**EXERCISE PROMPT:**
For each line of the data that includes the word "works", copy the line.

┄┄┄┄┄┄

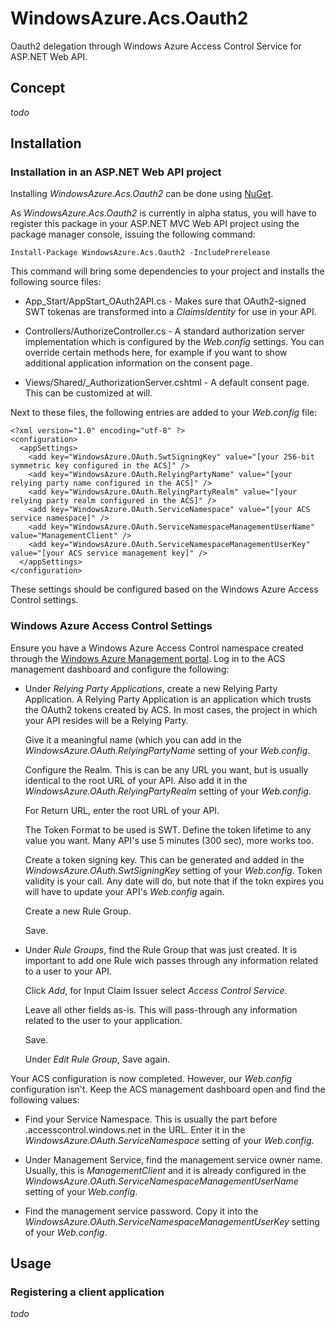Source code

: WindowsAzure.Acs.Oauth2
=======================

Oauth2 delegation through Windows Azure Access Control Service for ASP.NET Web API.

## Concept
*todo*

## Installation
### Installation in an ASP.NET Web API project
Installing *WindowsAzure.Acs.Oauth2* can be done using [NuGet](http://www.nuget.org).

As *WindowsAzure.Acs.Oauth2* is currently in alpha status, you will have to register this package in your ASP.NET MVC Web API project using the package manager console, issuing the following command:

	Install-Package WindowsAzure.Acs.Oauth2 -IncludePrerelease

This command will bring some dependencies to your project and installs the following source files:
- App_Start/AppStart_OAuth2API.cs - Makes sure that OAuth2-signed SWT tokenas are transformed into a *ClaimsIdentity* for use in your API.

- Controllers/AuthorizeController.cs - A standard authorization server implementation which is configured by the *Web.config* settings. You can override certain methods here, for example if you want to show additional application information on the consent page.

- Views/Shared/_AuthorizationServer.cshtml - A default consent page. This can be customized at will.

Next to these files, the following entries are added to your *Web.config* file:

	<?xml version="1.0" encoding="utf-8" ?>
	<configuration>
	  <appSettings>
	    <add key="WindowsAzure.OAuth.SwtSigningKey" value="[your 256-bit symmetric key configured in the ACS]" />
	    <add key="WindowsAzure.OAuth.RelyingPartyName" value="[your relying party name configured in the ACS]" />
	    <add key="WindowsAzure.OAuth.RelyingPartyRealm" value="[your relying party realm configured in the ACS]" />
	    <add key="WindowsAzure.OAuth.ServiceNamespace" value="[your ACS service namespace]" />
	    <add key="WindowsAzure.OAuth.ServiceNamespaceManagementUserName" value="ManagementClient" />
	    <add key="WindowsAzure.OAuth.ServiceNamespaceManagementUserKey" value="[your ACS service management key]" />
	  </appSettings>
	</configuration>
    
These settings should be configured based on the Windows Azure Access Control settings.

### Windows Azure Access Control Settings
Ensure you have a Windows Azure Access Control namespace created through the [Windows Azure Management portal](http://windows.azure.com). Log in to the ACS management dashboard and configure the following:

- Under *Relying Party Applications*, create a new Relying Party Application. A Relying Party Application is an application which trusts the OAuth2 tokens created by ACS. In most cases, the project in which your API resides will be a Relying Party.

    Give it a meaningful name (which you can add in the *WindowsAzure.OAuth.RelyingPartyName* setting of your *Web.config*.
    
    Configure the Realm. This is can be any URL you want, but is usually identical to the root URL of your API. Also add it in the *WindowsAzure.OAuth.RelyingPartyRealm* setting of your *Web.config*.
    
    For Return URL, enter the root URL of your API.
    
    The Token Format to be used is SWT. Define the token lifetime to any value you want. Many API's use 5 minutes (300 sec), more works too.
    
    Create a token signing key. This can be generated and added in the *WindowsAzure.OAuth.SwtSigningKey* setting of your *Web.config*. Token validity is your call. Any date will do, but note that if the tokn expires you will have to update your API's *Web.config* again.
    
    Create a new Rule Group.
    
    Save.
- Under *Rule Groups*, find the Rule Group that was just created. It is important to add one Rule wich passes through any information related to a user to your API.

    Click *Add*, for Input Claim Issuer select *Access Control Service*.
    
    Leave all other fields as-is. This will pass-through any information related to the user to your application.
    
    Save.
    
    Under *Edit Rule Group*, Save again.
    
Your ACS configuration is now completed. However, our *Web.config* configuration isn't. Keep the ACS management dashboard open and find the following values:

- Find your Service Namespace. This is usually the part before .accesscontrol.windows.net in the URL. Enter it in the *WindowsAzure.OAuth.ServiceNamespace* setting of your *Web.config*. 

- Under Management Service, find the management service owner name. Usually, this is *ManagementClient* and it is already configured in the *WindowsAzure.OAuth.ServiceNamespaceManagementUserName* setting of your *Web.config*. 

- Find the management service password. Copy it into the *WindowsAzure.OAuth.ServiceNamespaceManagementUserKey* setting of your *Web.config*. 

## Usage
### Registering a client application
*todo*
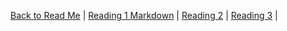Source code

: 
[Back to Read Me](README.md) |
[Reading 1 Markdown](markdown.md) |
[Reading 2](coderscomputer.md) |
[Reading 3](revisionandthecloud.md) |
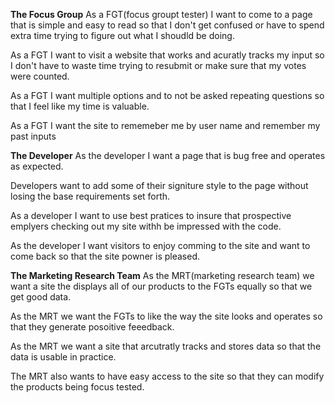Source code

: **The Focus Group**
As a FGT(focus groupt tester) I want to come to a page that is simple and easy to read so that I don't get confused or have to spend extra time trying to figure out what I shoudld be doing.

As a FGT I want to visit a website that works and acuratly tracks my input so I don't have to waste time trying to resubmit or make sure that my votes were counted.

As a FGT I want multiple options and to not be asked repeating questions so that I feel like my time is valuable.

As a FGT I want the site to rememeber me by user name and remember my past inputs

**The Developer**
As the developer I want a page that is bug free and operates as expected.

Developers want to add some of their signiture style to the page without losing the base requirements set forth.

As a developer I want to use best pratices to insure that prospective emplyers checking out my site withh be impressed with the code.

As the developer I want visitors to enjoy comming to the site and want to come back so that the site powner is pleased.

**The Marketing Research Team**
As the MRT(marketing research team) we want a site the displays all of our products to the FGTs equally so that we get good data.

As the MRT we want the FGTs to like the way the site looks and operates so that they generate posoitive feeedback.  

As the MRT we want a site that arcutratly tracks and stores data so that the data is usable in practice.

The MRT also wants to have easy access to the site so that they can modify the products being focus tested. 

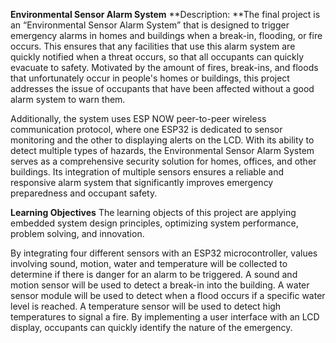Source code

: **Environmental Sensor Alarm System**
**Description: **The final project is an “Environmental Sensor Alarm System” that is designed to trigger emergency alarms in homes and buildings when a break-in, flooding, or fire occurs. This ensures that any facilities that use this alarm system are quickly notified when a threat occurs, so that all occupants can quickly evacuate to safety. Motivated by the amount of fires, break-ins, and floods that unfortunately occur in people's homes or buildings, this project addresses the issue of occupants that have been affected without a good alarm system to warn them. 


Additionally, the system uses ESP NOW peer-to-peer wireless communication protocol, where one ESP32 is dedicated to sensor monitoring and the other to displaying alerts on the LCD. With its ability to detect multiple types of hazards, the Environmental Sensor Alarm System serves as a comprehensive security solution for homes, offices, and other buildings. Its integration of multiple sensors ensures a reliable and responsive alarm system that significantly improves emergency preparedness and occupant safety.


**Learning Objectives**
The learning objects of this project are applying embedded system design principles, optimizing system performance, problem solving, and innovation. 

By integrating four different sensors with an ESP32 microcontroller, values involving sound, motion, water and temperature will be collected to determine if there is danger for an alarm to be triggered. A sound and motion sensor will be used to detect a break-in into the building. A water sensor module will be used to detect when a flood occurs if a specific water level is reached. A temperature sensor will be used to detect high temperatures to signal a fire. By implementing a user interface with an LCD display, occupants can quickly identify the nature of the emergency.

┄┄┄┄┄┄

**SOLUTION TO THIS EXERCISE:**
    The Token Format to be used is SWT. Define the token lifetime to any value you want. Many API's use 5 minutes (300 sec), more works too.
As a FGT I want to visit a website that works and acuratly tracks my input so I don't have to waste time trying to resubmit or make sure that my votes were counted.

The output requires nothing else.